Lee and his colleagues carried out a series of magnetic resonance imaging (MRI) scans on 12 healthy men. Before each scan, the men were given either a 15mg tablet of THC or a placebo. THC, or delta-9-tetrahydrocannabinol, is the active compound in marijuana – the ingredient that’s responsible for the “high” that drives recreational use of the drug.
To induce a level of pain, the men also had a cream rubbed into the skin of one leg. This was either a placebo cream or a cream that contained 1% capsaicin, the ingredient in hot peppers that causes a hot, burning and painful sensation.
The men were asked to report the intensity of their pain, how much it burned and how much it bothered them.
“We found that with THC, on average people didn’t report any change in the burn, but the pain bothered them less,” said Lee, who notes there was great variability in the men’s reactions. Only six out of the 12 reported a clear change in how much the pain bothered them.
The MRI scans substantiated the men’s reactions. Changes in the unpleasantness of pain were matched with a suppression of activity in the part of the brain called the anterior mid-cingulate cortex. This structure sits in a deep part of the brain and has been linked to the emotional aspects of pain. There were also changes in the right amygdala of the brain, which can be “primed” by chronic pain.
Of most interest to the researchers, was the strength of the connection between the right amydala and a part of the cortex called the primary sensorimotor. The strength of the connection correlated with the effects that THC had on the men’s pain. This suggests there might be a way to predict who would see benefits from taking cannabis for pain relief.

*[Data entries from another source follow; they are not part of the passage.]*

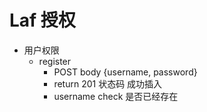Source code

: # Laf 授权

- 用户权限
  - register
    - POST body {username, password}
    - return 201 状态码 成功插入
    - username check 是否已经存在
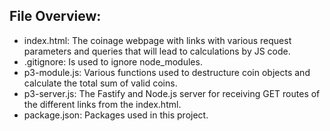 ## File Overview:

- index.html: The coinage webpage with links with various request parameters and queries that will lead to calculations by JS code.
- .gitignore: Is used to ignore node_modules.
- p3-module.js: Various functions used to destructure coin objects and calculate the total sum of valid coins.
- p3-server.js: The Fastify and Node.js server for receiving GET routes of the different links from the index.html.
- package.json: Packages used in this project.
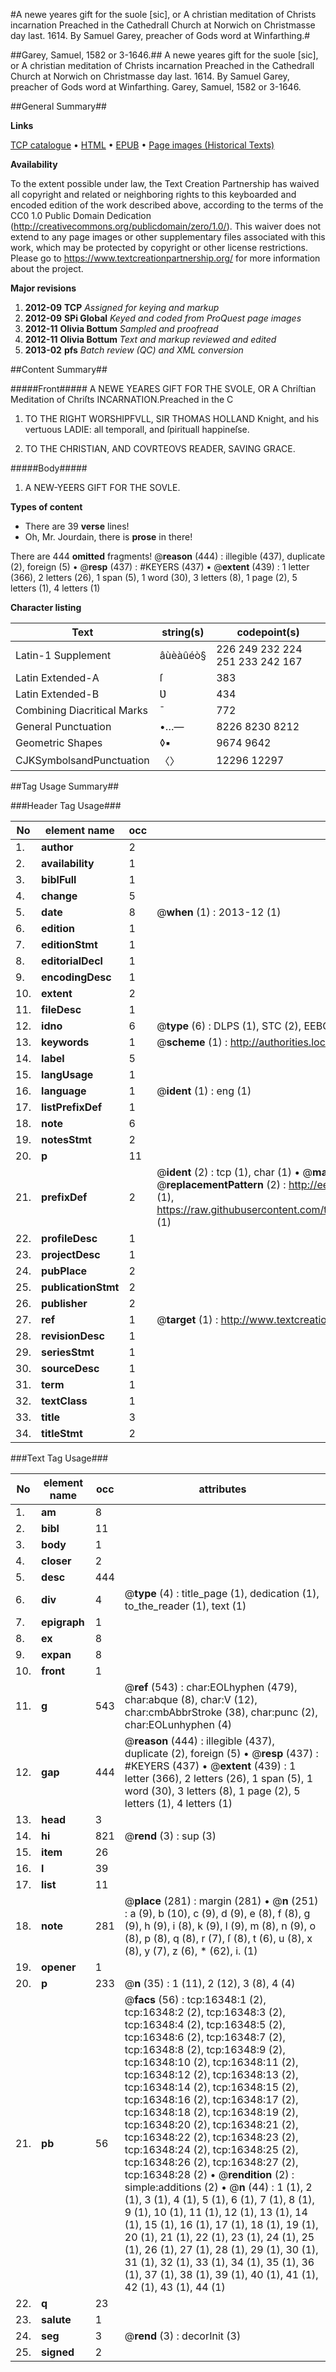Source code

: #A newe yeares gift for the suole [sic], or A christian meditation of Christs incarnation Preached in the Cathedrall Church at Norwich on Christmasse day last. 1614. By Samuel Garey, preacher of Gods word at Winfarthing.#

##Garey, Samuel, 1582 or 3-1646.##
A newe yeares gift for the suole [sic], or A christian meditation of Christs incarnation Preached in the Cathedrall Church at Norwich on Christmasse day last. 1614. By Samuel Garey, preacher of Gods word at Winfarthing.
Garey, Samuel, 1582 or 3-1646.

##General Summary##

**Links**

[TCP catalogue](http://www.ota.ox.ac.uk/tcp/)  • 
[HTML](http://tei.it.ox.ac.uk/tcp/Texts-HTML/free/A01/A01474.html)  • 
[EPUB](http://tei.it.ox.ac.uk/tcp/Texts-EPUB/free/A01/A01474.epub) • 
[Page images (Historical Texts)](https://historicaltexts.jisc.ac.uk/eebo-99851093e)

**Availability**

To the extent possible under law, the Text Creation Partnership has waived all copyright and related or neighboring rights to this keyboarded and encoded edition of the work described above, according to the terms of the CC0 1.0 Public Domain Dedication (http://creativecommons.org/publicdomain/zero/1.0/). This waiver does not extend to any page images or other supplementary files associated with this work, which may be protected by copyright or other license restrictions. Please go to https://www.textcreationpartnership.org/ for more information about the project.

**Major revisions**

1. __2012-09__ __TCP__ *Assigned for keying and markup*
1. __2012-09__ __SPi Global__ *Keyed and coded from ProQuest page images*
1. __2012-11__ __Olivia Bottum__ *Sampled and proofread*
1. __2012-11__ __Olivia Bottum__ *Text and markup reviewed and edited*
1. __2013-02__ __pfs__ *Batch review (QC) and XML conversion*

##Content Summary##

#####Front#####
A NEWE YEARES GIFT FOR THE SVOLE, OR A Chriſtian Meditation of Chriſts INCARNATION.Preached in the C
1. TO THE RIGHT WORSHIPFVLL, SIR THOMAS HOLLAND Knight, and his vertuous LADIE: all temporall, and ſpirituall happineſse.

1. TO THE CHRISTIAN, AND COVRTEOVS READER, SAVING GRACE.

#####Body#####

1. A NEW-YEERS GIFT FOR THE SOVLE.

**Types of content**

  * There are 39 **verse** lines!
  * Oh, Mr. Jourdain, there is **prose** in there!

There are 444 **omitted** fragments! 
 @__reason__ (444) : illegible (437), duplicate (2), foreign (5)  •  @__resp__ (437) : #KEYERS (437)  •  @__extent__ (439) : 1 letter (366), 2 letters (26), 1 span (5), 1 word (30), 3 letters (8), 1 page (2), 5 letters (1), 4 letters (1)

**Character listing**


|Text|string(s)|codepoint(s)|
|---|---|---|
|Latin-1 Supplement|âùèàûéò§|226 249 232 224 251 233 242 167|
|Latin Extended-A|ſ|383|
|Latin Extended-B|Ʋ|434|
|Combining             Diacritical Marks|̄|772|
|General Punctuation|•…—|8226 8230 8212|
|Geometric Shapes|◊▪|9674 9642|
|CJKSymbolsandPunctuation|〈〉|12296 12297|

##Tag Usage Summary##

###Header Tag Usage###

|No|element name|occ|attributes|
|---|---|---|---|
|1.|__author__|2||
|2.|__availability__|1||
|3.|__biblFull__|1||
|4.|__change__|5||
|5.|__date__|8| @__when__ (1) : 2013-12 (1)|
|6.|__edition__|1||
|7.|__editionStmt__|1||
|8.|__editorialDecl__|1||
|9.|__encodingDesc__|1||
|10.|__extent__|2||
|11.|__fileDesc__|1||
|12.|__idno__|6| @__type__ (6) : DLPS (1), STC (2), EEBO-CITATION (1), PROQUEST (1), VID (1)|
|13.|__keywords__|1| @__scheme__ (1) : http://authorities.loc.gov/ (1)|
|14.|__label__|5||
|15.|__langUsage__|1||
|16.|__language__|1| @__ident__ (1) : eng (1)|
|17.|__listPrefixDef__|1||
|18.|__note__|6||
|19.|__notesStmt__|2||
|20.|__p__|11||
|21.|__prefixDef__|2| @__ident__ (2) : tcp (1), char (1)  •  @__matchPattern__ (2) : ([0-9\-]+):([0-9IVX]+) (1), (.+) (1)  •  @__replacementPattern__ (2) : http://eebo.chadwyck.com/downloadtiff?vid=$1&page=$2 (1), https://raw.githubusercontent.com/textcreationpartnership/Texts/master/tcpchars.xml#$1 (1)|
|22.|__profileDesc__|1||
|23.|__projectDesc__|1||
|24.|__pubPlace__|2||
|25.|__publicationStmt__|2||
|26.|__publisher__|2||
|27.|__ref__|1| @__target__ (1) : http://www.textcreationpartnership.org/docs/. (1)|
|28.|__revisionDesc__|1||
|29.|__seriesStmt__|1||
|30.|__sourceDesc__|1||
|31.|__term__|1||
|32.|__textClass__|1||
|33.|__title__|3||
|34.|__titleStmt__|2||


###Text Tag Usage###

|No|element name|occ|attributes|
|---|---|---|---|
|1.|__am__|8||
|2.|__bibl__|11||
|3.|__body__|1||
|4.|__closer__|2||
|5.|__desc__|444||
|6.|__div__|4| @__type__ (4) : title_page (1), dedication (1), to_the_reader (1), text (1)|
|7.|__epigraph__|1||
|8.|__ex__|8||
|9.|__expan__|8||
|10.|__front__|1||
|11.|__g__|543| @__ref__ (543) : char:EOLhyphen (479), char:abque (8), char:V (12), char:cmbAbbrStroke (38), char:punc (2), char:EOLunhyphen (4)|
|12.|__gap__|444| @__reason__ (444) : illegible (437), duplicate (2), foreign (5)  •  @__resp__ (437) : #KEYERS (437)  •  @__extent__ (439) : 1 letter (366), 2 letters (26), 1 span (5), 1 word (30), 3 letters (8), 1 page (2), 5 letters (1), 4 letters (1)|
|13.|__head__|3||
|14.|__hi__|821| @__rend__ (3) : sup (3)|
|15.|__item__|26||
|16.|__l__|39||
|17.|__list__|11||
|18.|__note__|281| @__place__ (281) : margin (281)  •  @__n__ (251) : a (9), b (10), c (9), d (9), e (8), f (8), g (9), h (9), i (8), k (9), l (9), m (8), n (9), o (8), p (8), q (8), r (7), ſ (8), t (6), u (8), x (8), y (7), z (6), * (62), i. (1)|
|19.|__opener__|1||
|20.|__p__|233| @__n__ (35) : 1 (11), 2 (12), 3 (8), 4 (4)|
|21.|__pb__|56| @__facs__ (56) : tcp:16348:1 (2), tcp:16348:2 (2), tcp:16348:3 (2), tcp:16348:4 (2), tcp:16348:5 (2), tcp:16348:6 (2), tcp:16348:7 (2), tcp:16348:8 (2), tcp:16348:9 (2), tcp:16348:10 (2), tcp:16348:11 (2), tcp:16348:12 (2), tcp:16348:13 (2), tcp:16348:14 (2), tcp:16348:15 (2), tcp:16348:16 (2), tcp:16348:17 (2), tcp:16348:18 (2), tcp:16348:19 (2), tcp:16348:20 (2), tcp:16348:21 (2), tcp:16348:22 (2), tcp:16348:23 (2), tcp:16348:24 (2), tcp:16348:25 (2), tcp:16348:26 (2), tcp:16348:27 (2), tcp:16348:28 (2)  •  @__rendition__ (2) : simple:additions (2)  •  @__n__ (44) : 1 (1), 2 (1), 3 (1), 4 (1), 5 (1), 6 (1), 7 (1), 8 (1), 9 (1), 10 (1), 11 (1), 12 (1), 13 (1), 14 (1), 15 (1), 16 (1), 17 (1), 18 (1), 19 (1), 20 (1), 21 (1), 22 (1), 23 (1), 24 (1), 25 (1), 26 (1), 27 (1), 28 (1), 29 (1), 30 (1), 31 (1), 32 (1), 33 (1), 34 (1), 35 (1), 36 (1), 37 (1), 38 (1), 39 (1), 40 (1), 41 (1), 42 (1), 43 (1), 44 (1)|
|22.|__q__|23||
|23.|__salute__|1||
|24.|__seg__|3| @__rend__ (3) : decorInit (3)|
|25.|__signed__|2||
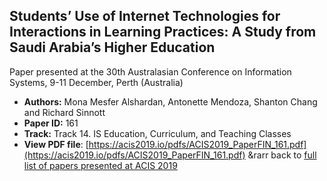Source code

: ## Students’ Use of Internet Technologies for Interactions in Learning Practices: A Study from Saudi Arabia’s Higher Education

Paper presented at the 30th Australasian Conference on Information Systems, 9-11 December, Perth (Australia)
- **Authors:** Mona Mesfer Alshardan, Antonette Mendoza, Shanton Chang and Richard Sinnott
- **Paper ID:** 161
- **Track:** Track 14. IS Education, Curriculum, and Teaching Classes
- **View PDF file**: [https://acis2019.io/pdfs/ACIS2019_PaperFIN_161.pdf](https://acis2019.io/pdfs/ACIS2019_PaperFIN_161.pdf)
&rarr back to [full list of papers presented at ACIS 2019](https://acis2019.io/)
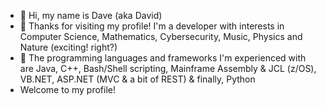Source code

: - 👋 Hi, my name is Dave (aka David)
- 👀 Thanks for visiting my profile! I'm a developer with interests in Computer Science, Mathematics, Cybersecurity, Music, Physics and Nature (exciting! right?)
- 🌱 The programming languages and frameworks I'm experienced with are Java, C++, Bash/Shell scripting, Mainframe Assembly & JCL (z/OS), VB.NET, ASP.NET (MVC & a bit of REST) & finally, Python
- Welcome to my profile!
<!---
dave0196/dave0196 is a ✨ special ✨ repository because its `README.md` (this file) appears on your GitHub profile.
You can click the Preview link to take a look at your changes.
--->
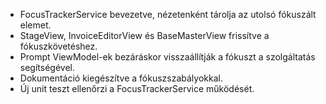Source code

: - FocusTrackerService bevezetve, nézetenként tárolja az utolsó fókuszált elemet.
- StageView, InvoiceEditorView és BaseMasterView frissítve a fókuszkövetéshez.
- Prompt ViewModel-ek bezáráskor visszaállítják a fókuszt a szolgáltatás segítségével.
- Dokumentáció kiegészítve a fókuszszabályokkal.
- Új unit teszt ellenőrzi a FocusTrackerService működését.
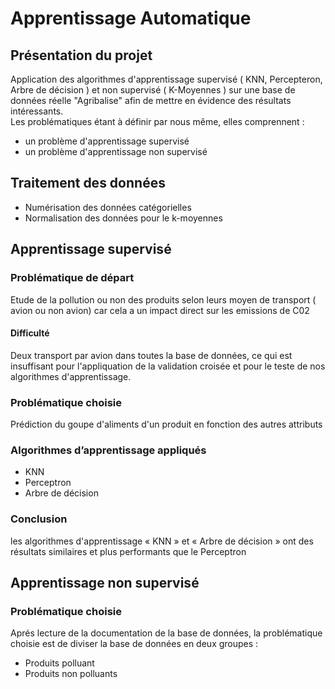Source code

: # Apprentissage Automatique

## Présentation du projet
Application des algorithmes d'apprentissage supervisé ( KNN, Percepteron, Arbre de décision ) et non supervisé ( K-Moyennes ) sur une base de données réelle "Agribalise" afin de mettre en évidence des résultats intéressants.
</br>
Les problématiques étant à définir par nous même, elles comprennent : 
<ul>
         
  <li>  un problème d'apprentissage supervisé </li>
  <li>  un problème d'apprentissage non supervisé </li>
  </ul>

## Traitement des données
<ul>
         <li> Numérisation des données catégorielles </li>
         <li> Normalisation des données pour le k-moyennes </li>
</ul>

## Apprentissage supervisé 

### Problématique de départ 
Etude de la pollution ou non des produits selon leurs moyen de transport 
( avion ou non avion) car cela a un impact direct sur les emissions de C02
#### Difficulté 
Deux transport par avion dans toutes la base de données, ce qui est insuffisant pour l'appliquation de la validation croisée et pour le teste de nos algorithmes d'apprentissage.

### Problématique choisie
Prédiction du goupe d'aliments d'un produit en fonction des autres attributs

### Algorithmes d’apprentissage appliqués
<ul>
         <li> KNN </li>
         <li> Perceptron </li>
         <li> Arbre de décision </li>
</ul>

### Conclusion 
les algorithmes d'apprentissage « KNN » et « Arbre de décision » ont des résultats similaires et plus 
performants que le Perceptron 

## Apprentissage non supervisé 

### Problématique choisie
Aprés lecture de la documentation de la base de données, la problématique choisie est de diviser la base de données en deux groupes :
<ul>
         <li> Produits polluant </li>
         <li> Produits non polluants </li> 
</ul>
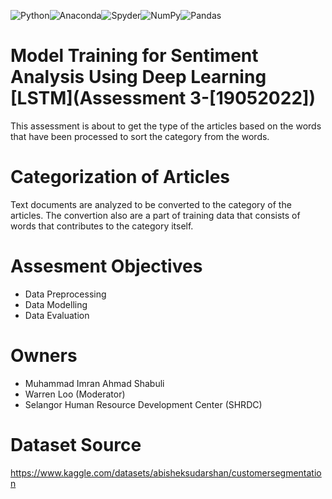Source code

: ![Python](https://img.shields.io/badge/python-3670A0?style=for-the-badge&logo=python&logoColor=ffdd54)![Anaconda](https://img.shields.io/badge/Anaconda-%2344A833.svg?style=for-the-badge&logo=anaconda&logoColor=white)![Spyder](https://img.shields.io/badge/Spyder-838485?style=for-the-badge&logo=spyder%20ide&logoColor=maroon)![NumPy](https://img.shields.io/badge/numpy-%23013243.svg?style=for-the-badge&logo=numpy&logoColor=white)![Pandas](https://img.shields.io/badge/pandas-%23150458.svg?style=for-the-badge&logo=pandas&logoColor=white)

# Model Training for Sentiment Analysis Using Deep Learning [LSTM](Assessment 3-[19052022])
This assessment is about to get the type of the articles based on the words that have been processed to sort the category from the words.

# Categorization of Articles
Text documents are analyzed to be converted to the category of the articles. The convertion also are a part of training data that consists of words that contributes to the category itself.

# Assesment Objectives

- Data Preprocessing
- Data Modelling
- Data Evaluation

# Owners

- Muhammad Imran Ahmad Shabuli
- Warren Loo (Moderator)
- Selangor Human Resource Development Center (SHRDC)

# Dataset Source
https://www.kaggle.com/datasets/abisheksudarshan/customersegmentation
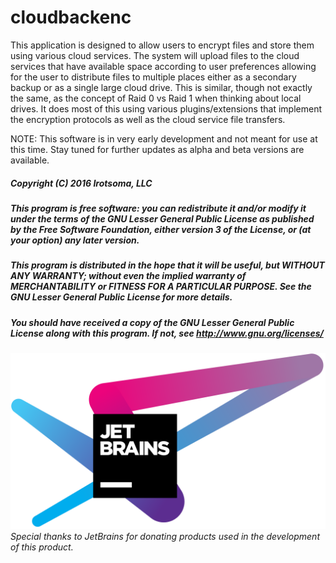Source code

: # cloudbackenc

This application is designed to allow users to encrypt files and store them using various cloud services.  The system will upload files to the cloud services that have available space according to user preferences allowing for the user to distribute files to multiple places either as a secondary backup or as a single large cloud drive.  This is similar, though not exactly the same, as the concept of Raid 0 vs Raid 1 when thinking about local drives.  It does most of this using various plugins/extensions that implement the encryption protocols as well as the cloud service file transfers.

NOTE: This software is in very early development and not meant for use at this time.  Stay tuned for further updates as alpha and beta versions are available.


##### Copyright (C) 2016  Irotsoma, LLC

##### This program is free software: you can redistribute it and/or modify it under the terms of the GNU Lesser General Public License as published by the Free Software Foundation, either version 3 of the License, or (at your option) any later version.

##### This program is distributed in the hope that it will be useful, but WITHOUT ANY WARRANTY; without even the implied warranty of MERCHANTABILITY or FITNESS FOR A PARTICULAR PURPOSE.  See the GNU Lesser General Public License for more details.

##### You should have received a copy of the GNU Lesser General Public License along with this program.  If not, see <http://www.gnu.org/licenses/>

###### ![Jetbrains](/images/jetbrains-variant-4.png) Special thanks to JetBrains for donating products used in the development of this product.
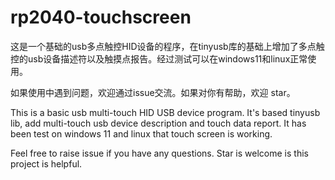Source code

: # rp2040-touchscreen
这是一个基础的usb多点触控HID设备的程序，在tinyusb库的基础上增加了多点触控的usb设备描述符以及触摸点报告。经过测试可以在windows11和linux正常使用。

如果使用中遇到问题，欢迎通过issue交流。如果对你有帮助，欢迎 star。

This is a basic usb multi-touch HID USB device program. It's based tinyusb lib, add multi-touch usb device description and touch data report. It has been test on windows 11 and linux that touch screen is working.

Feel free to raise issue if you have any questions. Star is welcome is this project is helpful.
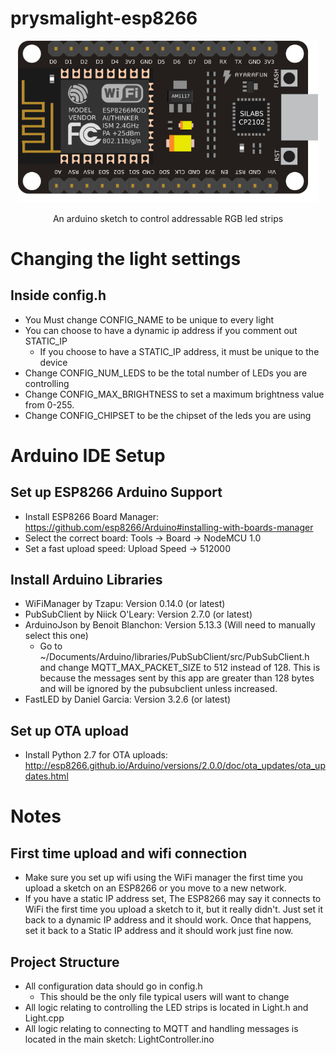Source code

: prysmalight-esp8266
===========================================

<p align="center">
  <img alt="prysmalight-esp8266" src="./esp8266.png" width="480">
</p>

<p align="center">
  An arduino sketch to control addressable RGB led strips
</p>

<!-- <p align="center">
  <a href="https://www.npmjs.com/package/lerna"><img alt="NPM Status" src="https://img.shields.io/npm/v/lerna.svg?style=flat"></a>
  <a href="https://travis-ci.org/lerna/lerna"><img alt="Travis Status" src="https://img.shields.io/travis/lerna/lerna/master.svg?style=flat&label=travis"></a>
</p> -->

# Changing the light settings
## Inside config.h
- You Must change CONFIG_NAME to be unique to every light
- You can choose to have a dynamic ip address if you comment out STATIC_IP
  - If you choose to have a STATIC_IP address, it must be unique to the device
- Change CONFIG_NUM_LEDS to be the total number of LEDs you are controlling
- Change CONFIG_MAX_BRIGHTNESS to set a maximum brightness value from 0-255.
- Change CONFIG_CHIPSET to be the chipset of the leds you are using


# Arduino IDE Setup
## Set up ESP8266 Arduino Support
- Install ESP8266 Board Manager: https://github.com/esp8266/Arduino#installing-with-boards-manager
- Select the correct board: Tools -> Board -> NodeMCU 1.0
- Set a fast upload speed: Upload Speed -> 512000

## Install Arduino Libraries
- WiFiManager by Tzapu: Version 0.14.0 (or latest)
- PubSubClient by Niick O'Leary: Version 2.7.0 (or latest)
- ArduinoJson by Benoit Blanchon: Version 5.13.3 (Will need to manually select this one)
  - Go to ~/Documents/Arduino/libraries/PubSubClient/src/PubSubClient.h and change MQTT_MAX_PACKET_SIZE to 512 instead of 128. This is because the messages sent by this app are greater than 128 bytes and will be ignored by the pubsubclient unless increased.
- FastLED by Daniel Garcia: Version 3.2.6 (or latest)

## Set up OTA upload
- Install Python 2.7 for OTA uploads: http://esp8266.github.io/Arduino/versions/2.0.0/doc/ota_updates/ota_updates.html

# Notes
## First time upload and wifi connection
- Make sure you set up wifi using the WiFi manager the first time you upload a sketch on an ESP8266 or you move to a new network.
- If you have a static IP address set, The ESP8266 may say it connects to WiFi the first time you upload a sketch to it, but it really didn't. Just set it back to a dynamic IP address and it should work. Once that happens, set it back to a Static IP address and it should work just fine now.

## Project Structure
- All configuration data should go in config.h
  - This should be the only file typical users will want to change
- All logic relating to controlling the LED strips is located in Light.h and Light.cpp
- All logic relating to connecting to MQTT and handling messages is located in the main sketch: LightController.ino

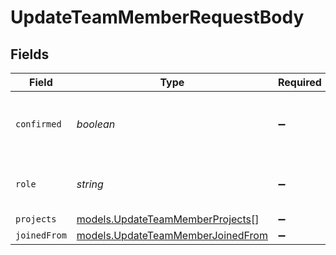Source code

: # UpdateTeamMemberRequestBody


## Fields

| Field                                                                        | Type                                                                         | Required                                                                     | Description                                                                  | Example                                                                      |
| ---------------------------------------------------------------------------- | ---------------------------------------------------------------------------- | ---------------------------------------------------------------------------- | ---------------------------------------------------------------------------- | ---------------------------------------------------------------------------- |
| `confirmed`                                                                  | *boolean*                                                                    | :heavy_minus_sign:                                                           | Accept a user who requested access to the team.                              | true                                                                         |
| `role`                                                                       | *string*                                                                     | :heavy_minus_sign:                                                           | The role in the team of the member.                                          | [<br/>"MEMBER",<br/>"VIEWER"<br/>]                                           |
| `projects`                                                                   | [models.UpdateTeamMemberProjects](../models/updateteammemberprojects.md)[]   | :heavy_minus_sign:                                                           | N/A                                                                          |                                                                              |
| `joinedFrom`                                                                 | [models.UpdateTeamMemberJoinedFrom](../models/updateteammemberjoinedfrom.md) | :heavy_minus_sign:                                                           | N/A                                                                          |                                                                              |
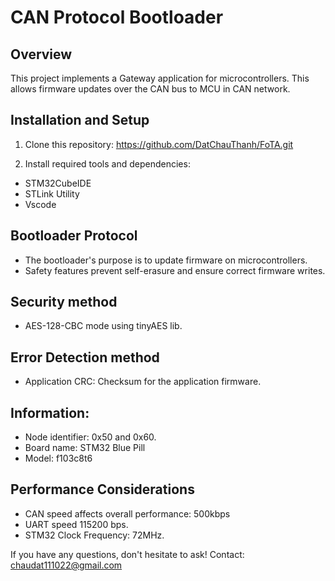 # CAN Protocol Bootloader

## Overview
This project implements a Gateway application for microcontrollers. This allows firmware updates over the CAN bus to MCU in CAN network.

## Installation and Setup
1. Clone this repository:
https://github.com/DatChauThanh/FoTA.git


2. Install required tools and dependencies:
- STM32CubeIDE
- STLink Utility
- Vscode

## Bootloader Protocol
- The bootloader's purpose is to update firmware on microcontrollers.
- Safety features prevent self-erasure and ensure correct firmware writes.

## Security method
- AES-128-CBC mode using tinyAES lib.

## Error Detection method
- Application CRC: Checksum for the application firmware.

## Information:
- Node identifier: 0x50 and 0x60.
- Board name: STM32 Blue Pill 
- Model: f103c8t6

## Performance Considerations
- CAN speed affects overall performance: 500kbps
- UART speed 115200 bps.
- STM32 Clock Frequency: 72MHz.

If you have any questions, don't hesitate to ask! 
Contact: chaudat111022@gmail.com
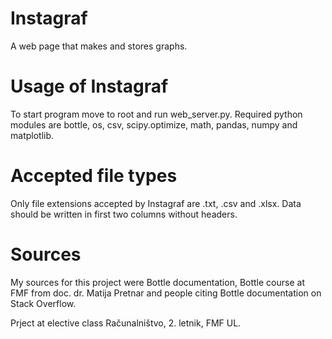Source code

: # Instagraf
A web page that makes and stores graphs.

# Usage of Instagraf
To start program move to root and run web_server.py.
Required python modules are bottle, os, csv, scipy.optimize, math, pandas, numpy and matplotlib.

# Accepted file types
Only file extensions accepted by Instagraf are .txt, .csv and .xlsx. 
Data should be written in first two columns without headers.

# Sources
My sources for this project were Bottle documentation, 
Bottle course at FMF from doc. dr. Matija Pretnar and people citing Bottle documentation on Stack Overflow.

Prject at elective class Računalništvo, 2. letnik, FMF UL.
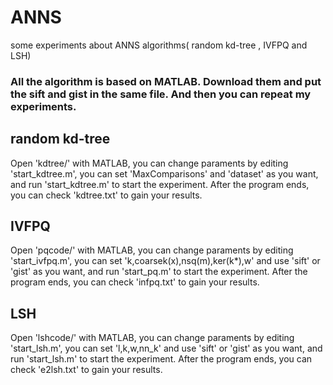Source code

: # ANNS
some experiments about ANNS algorithms( random kd-tree , IVFPQ and LSH)
### All the algorithm is based on MATLAB. Download them and put the sift and gist in the same file. And then you can repeat my experiments.
## random kd-tree
Open 'kdtree/' with MATLAB, you can change paraments by editing 'start_kdtree.m', you can set 'MaxComparisons' and 'dataset' as you want, and run 'start_kdtree.m' to start the experiment. After the program ends, you can check 'kdtree.txt' to gain your results. 
## IVFPQ
Open 'pqcode/' with MATLAB, you can change paraments by editing 'start_ivfpq.m', you can set 'k,coarsek(x),nsq(m),ker(k*),w' and use 'sift' or 'gist' as you want, and run 'start_pq.m' to start the experiment. After the program ends, you can check 'infpq.txt' to gain your results. 
## LSH
Open 'lshcode/' with MATLAB, you can change paraments by editing 'start_lsh.m', you can set 'l,k,w,nn_k' and use 'sift' or 'gist' as you want, and run 'start_lsh.m' to start the experiment. After the program ends, you can check 'e2lsh.txt' to gain your results. 
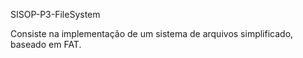
SISOP-P3-FileSystem

Consiste na implementação de um sistema de arquivos simplificado, baseado em FAT.
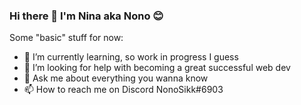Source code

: ### Hi there 👋 I'm Nina aka Nono :blush:



Some "basic" stuff for now:

- 🌱 I’m currently learning, so work in progress I guess
- 🤔 I’m looking for help with becoming a great successful web dev
- 💬 Ask me about everything you wanna know
- 📫 How to reach me on Discord NonoSikk#6903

“My view is the findings are of interest scientifically, but it remains to see how they impact the debate about use of cannabis-based medicines. Understanding cannabis’ effects on clinical outcomes, or the quality of life of those suffering chronic pain, would need research in patients over long time periods,” Lee said.
“Cannabis does not seem to act like a conventional pain medicine. Some people respond really well, others not at all, or even poorly. Brain imaging shows little reduction in the brain regions that code for the sensation of pain, which is what we tend to see with drugs like opiates. Instead cannabis appears to mainly affect the emotional reaction to pain in a highly variable way.”
Lee adds that any kind of pain relief, whether emotional or physical, has value.
“It is impossible to recommend one single treatment, especially when there are so few therapies for intractable pain. It needs a combined approach that can involve painkillers, exercise and physiotherapy, counseling, even surgery,” said Lee.
“Living with chronic pain involves more than just coping with the pain. It runs through your life, through your decisions and what you’re motivated to do. Some people might have a known cause for the pain – MS, cancer or an injury – but many others may have no specific cause or diagnosis for their lower back or neck pain, abdominal pain, headaches or other symptoms. That can be very difficult to accept and it can be difficult to treat.”
Lee’s findings are reported in the journal Pain. The study was funded by the UK Medical Research Council and the National Institute for Health Research. Women were not included in the study because their menstrual cycles may have influenced levels of pain over the course of the 4–6 week study.